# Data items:
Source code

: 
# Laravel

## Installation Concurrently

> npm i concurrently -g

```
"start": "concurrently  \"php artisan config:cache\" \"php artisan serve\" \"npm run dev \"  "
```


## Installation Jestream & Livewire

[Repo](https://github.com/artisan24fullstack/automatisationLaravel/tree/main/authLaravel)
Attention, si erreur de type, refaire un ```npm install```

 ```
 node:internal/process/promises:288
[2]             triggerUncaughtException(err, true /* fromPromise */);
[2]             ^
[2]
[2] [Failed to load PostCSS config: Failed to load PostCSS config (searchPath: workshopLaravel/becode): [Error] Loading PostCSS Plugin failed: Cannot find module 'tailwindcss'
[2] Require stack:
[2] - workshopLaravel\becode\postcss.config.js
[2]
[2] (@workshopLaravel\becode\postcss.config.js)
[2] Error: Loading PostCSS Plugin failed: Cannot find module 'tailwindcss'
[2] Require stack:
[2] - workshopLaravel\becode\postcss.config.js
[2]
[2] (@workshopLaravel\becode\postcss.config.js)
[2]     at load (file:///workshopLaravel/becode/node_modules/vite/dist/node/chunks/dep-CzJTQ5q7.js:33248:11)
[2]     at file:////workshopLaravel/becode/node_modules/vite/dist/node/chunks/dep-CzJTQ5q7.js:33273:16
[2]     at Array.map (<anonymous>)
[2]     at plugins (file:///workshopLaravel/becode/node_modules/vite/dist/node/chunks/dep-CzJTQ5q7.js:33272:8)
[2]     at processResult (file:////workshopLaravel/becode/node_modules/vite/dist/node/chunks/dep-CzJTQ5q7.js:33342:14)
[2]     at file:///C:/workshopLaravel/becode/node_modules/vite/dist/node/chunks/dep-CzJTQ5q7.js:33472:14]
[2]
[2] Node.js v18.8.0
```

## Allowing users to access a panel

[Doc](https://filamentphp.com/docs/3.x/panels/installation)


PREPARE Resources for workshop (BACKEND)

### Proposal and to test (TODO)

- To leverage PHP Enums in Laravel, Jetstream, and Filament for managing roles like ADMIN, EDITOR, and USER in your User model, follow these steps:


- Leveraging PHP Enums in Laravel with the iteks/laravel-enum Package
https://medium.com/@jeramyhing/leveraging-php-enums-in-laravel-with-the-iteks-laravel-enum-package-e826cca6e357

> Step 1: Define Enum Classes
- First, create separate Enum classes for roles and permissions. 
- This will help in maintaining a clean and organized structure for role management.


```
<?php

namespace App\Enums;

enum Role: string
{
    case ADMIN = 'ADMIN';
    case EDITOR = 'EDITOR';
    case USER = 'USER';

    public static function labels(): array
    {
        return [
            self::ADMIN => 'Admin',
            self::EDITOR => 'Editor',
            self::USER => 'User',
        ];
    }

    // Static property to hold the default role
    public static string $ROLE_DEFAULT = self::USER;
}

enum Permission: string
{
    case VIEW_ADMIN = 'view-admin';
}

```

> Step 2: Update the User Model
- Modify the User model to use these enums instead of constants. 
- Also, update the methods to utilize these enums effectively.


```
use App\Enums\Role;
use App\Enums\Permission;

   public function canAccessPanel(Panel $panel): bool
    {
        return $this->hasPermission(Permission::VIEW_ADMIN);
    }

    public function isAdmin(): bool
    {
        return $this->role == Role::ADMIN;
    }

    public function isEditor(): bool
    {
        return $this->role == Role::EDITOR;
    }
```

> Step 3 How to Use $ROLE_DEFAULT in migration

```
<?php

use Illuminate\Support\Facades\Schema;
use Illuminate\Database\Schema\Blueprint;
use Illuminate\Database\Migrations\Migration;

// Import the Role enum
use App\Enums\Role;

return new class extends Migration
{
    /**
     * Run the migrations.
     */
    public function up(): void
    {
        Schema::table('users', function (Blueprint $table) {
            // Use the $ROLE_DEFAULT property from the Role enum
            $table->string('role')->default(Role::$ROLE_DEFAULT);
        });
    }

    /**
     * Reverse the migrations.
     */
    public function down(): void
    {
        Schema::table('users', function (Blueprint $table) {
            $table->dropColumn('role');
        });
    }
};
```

# Try it:
In the records, find every line that has the string "Cannot" and copy it.

# Output for this task:
[2] [Failed to load PostCSS config: Failed to load PostCSS config (searchPath: workshopLaravel/becode): [Error] Loading PostCSS Plugin failed: Cannot find module 'tailwindcss'
[2] Error: Loading PostCSS Plugin failed: Cannot find module 'tailwindcss'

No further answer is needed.